Within the records that follow, restate exactly the lines from the line with "Various types of" down to the line with "specific requirements for", including both. Omit the pictures.
--------------------------------------------------
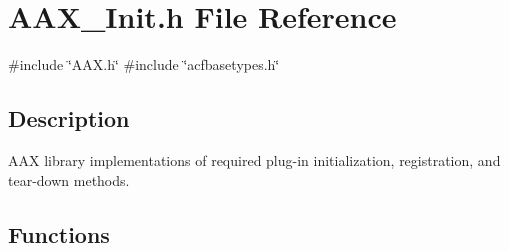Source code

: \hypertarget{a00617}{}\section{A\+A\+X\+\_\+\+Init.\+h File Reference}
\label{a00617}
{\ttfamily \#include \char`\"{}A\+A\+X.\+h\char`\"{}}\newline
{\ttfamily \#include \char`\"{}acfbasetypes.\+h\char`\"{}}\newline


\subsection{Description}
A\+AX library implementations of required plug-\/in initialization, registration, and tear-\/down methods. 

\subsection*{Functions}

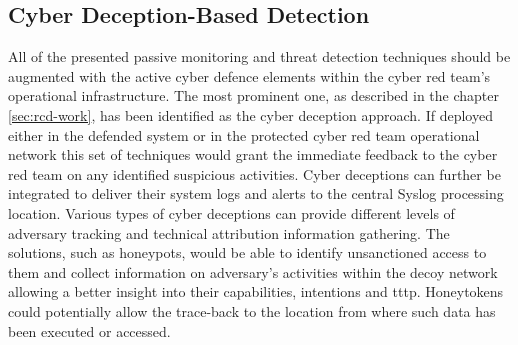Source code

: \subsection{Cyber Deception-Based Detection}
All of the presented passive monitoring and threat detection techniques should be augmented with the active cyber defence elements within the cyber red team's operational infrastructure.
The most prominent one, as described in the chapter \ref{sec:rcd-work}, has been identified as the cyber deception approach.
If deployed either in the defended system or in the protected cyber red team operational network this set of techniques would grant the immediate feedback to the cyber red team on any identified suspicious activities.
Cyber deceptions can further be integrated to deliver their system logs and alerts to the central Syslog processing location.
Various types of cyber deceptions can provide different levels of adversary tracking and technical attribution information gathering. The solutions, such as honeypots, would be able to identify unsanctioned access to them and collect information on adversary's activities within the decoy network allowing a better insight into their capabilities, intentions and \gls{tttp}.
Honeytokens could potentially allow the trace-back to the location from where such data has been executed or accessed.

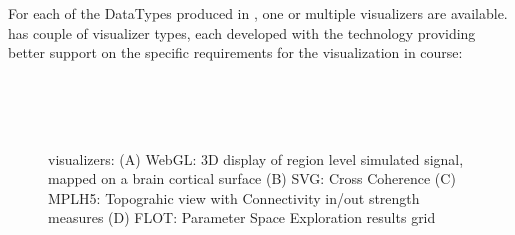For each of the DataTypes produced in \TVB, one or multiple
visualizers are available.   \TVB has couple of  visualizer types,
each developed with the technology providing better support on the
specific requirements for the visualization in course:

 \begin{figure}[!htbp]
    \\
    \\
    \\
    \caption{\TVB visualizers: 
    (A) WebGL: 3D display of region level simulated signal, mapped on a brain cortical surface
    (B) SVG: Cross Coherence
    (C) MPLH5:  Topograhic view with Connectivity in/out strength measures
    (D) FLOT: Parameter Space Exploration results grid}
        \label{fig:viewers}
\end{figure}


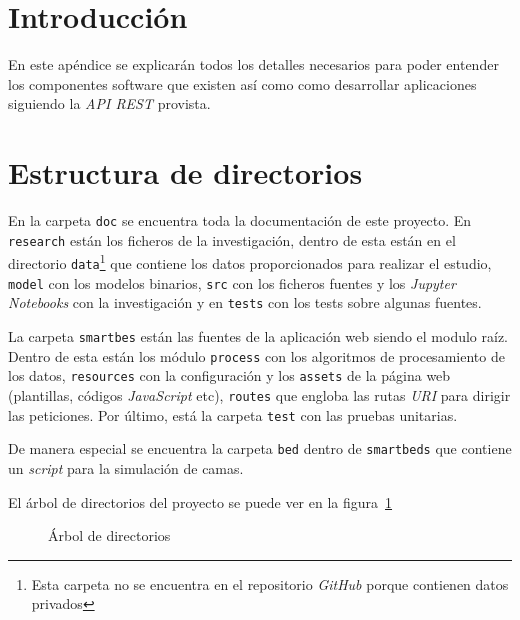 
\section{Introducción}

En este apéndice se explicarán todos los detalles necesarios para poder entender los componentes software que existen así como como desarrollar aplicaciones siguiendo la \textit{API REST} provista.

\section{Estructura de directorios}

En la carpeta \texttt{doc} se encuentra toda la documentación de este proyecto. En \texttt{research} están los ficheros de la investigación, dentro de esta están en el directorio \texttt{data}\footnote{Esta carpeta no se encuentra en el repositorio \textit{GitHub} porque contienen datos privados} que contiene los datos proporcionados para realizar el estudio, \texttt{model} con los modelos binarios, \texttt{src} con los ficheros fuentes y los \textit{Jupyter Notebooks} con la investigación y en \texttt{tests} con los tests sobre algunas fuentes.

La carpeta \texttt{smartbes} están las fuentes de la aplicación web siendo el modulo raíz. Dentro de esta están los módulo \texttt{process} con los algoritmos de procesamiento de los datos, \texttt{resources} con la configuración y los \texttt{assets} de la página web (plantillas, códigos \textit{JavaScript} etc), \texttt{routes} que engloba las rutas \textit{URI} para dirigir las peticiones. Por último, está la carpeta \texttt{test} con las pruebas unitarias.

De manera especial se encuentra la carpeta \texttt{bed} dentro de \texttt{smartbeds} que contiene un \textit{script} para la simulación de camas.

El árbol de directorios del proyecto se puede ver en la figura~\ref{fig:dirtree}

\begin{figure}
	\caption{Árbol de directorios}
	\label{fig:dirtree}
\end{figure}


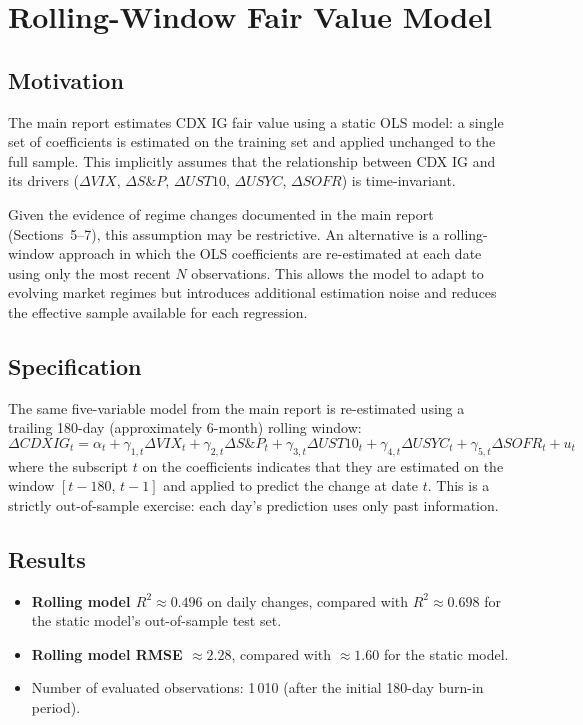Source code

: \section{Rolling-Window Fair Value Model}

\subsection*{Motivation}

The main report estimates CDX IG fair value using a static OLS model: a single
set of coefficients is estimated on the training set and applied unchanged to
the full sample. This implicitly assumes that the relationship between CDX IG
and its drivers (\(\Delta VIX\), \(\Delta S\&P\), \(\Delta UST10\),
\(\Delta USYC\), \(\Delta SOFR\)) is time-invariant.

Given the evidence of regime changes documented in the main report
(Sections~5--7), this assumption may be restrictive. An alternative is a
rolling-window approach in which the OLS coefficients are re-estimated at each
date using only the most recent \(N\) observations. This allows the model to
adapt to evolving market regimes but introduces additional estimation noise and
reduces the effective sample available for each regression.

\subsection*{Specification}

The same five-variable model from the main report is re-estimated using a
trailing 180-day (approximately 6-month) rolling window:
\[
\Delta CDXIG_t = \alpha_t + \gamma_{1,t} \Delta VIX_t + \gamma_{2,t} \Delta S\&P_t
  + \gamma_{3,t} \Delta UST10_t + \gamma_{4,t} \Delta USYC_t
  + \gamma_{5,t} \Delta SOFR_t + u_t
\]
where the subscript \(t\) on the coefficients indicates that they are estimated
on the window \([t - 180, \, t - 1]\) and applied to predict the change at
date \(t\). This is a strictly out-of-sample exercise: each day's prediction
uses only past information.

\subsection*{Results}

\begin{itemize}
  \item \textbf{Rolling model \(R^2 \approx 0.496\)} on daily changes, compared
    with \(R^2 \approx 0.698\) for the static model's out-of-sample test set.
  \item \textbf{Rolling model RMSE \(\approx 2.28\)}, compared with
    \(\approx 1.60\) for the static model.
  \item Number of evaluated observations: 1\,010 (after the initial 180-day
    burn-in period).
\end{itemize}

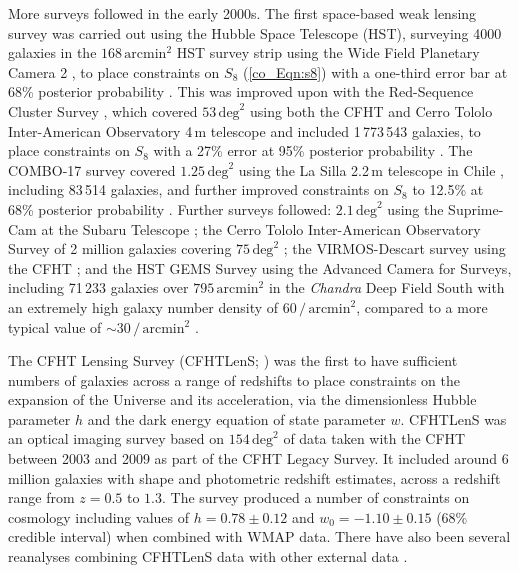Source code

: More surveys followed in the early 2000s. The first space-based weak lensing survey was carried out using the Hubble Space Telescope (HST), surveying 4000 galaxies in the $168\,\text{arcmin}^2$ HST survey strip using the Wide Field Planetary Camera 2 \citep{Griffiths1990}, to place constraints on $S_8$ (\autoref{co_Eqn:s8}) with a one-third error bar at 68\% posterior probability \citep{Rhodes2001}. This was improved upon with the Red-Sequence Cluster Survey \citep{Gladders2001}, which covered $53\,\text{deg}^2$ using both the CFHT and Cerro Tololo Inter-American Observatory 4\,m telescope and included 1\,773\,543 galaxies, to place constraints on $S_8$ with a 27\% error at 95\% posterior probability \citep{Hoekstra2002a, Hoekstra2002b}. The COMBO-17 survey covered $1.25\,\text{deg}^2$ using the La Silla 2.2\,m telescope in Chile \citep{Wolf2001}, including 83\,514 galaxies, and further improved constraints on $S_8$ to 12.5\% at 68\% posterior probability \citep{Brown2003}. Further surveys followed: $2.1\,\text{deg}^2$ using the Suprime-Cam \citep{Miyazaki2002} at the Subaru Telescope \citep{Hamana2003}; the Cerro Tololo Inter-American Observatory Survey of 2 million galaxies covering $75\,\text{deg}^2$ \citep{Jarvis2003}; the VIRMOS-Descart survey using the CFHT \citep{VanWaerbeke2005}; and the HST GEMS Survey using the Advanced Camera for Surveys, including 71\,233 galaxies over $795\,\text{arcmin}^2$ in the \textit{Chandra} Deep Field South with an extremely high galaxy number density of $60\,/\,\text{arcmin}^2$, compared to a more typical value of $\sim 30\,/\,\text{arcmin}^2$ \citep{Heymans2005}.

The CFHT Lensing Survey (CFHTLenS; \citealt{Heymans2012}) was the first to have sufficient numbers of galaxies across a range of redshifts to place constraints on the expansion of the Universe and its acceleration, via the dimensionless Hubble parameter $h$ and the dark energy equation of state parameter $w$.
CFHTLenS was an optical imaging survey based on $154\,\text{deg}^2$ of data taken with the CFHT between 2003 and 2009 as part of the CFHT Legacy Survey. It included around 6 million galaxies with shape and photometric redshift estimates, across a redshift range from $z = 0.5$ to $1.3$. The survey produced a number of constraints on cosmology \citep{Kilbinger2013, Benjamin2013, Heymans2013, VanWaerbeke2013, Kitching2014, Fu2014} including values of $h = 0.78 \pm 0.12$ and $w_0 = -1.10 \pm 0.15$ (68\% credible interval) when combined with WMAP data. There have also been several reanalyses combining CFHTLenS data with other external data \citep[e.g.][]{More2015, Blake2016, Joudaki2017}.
--------------------------------------------------
Answer box
Various types of cyber deceptions can provide different levels of adversary tracking and technical attribution information gathering. The solutions, such as honeypots, would be able to identify unsanctioned access to them and collect information on adversary's activities within the decoy network allowing a better insight into their capabilities, intentions and \gls{tttp}.
Honeytokens could potentially allow the trace-back to the location from where such data has been executed or accessed.

For each of the DataTypes produced in \TVB, one or multiple
visualizers are available.   \TVB has couple of  visualizer types,
each developed with the technology providing better support on the
specific requirements for the visualization in course:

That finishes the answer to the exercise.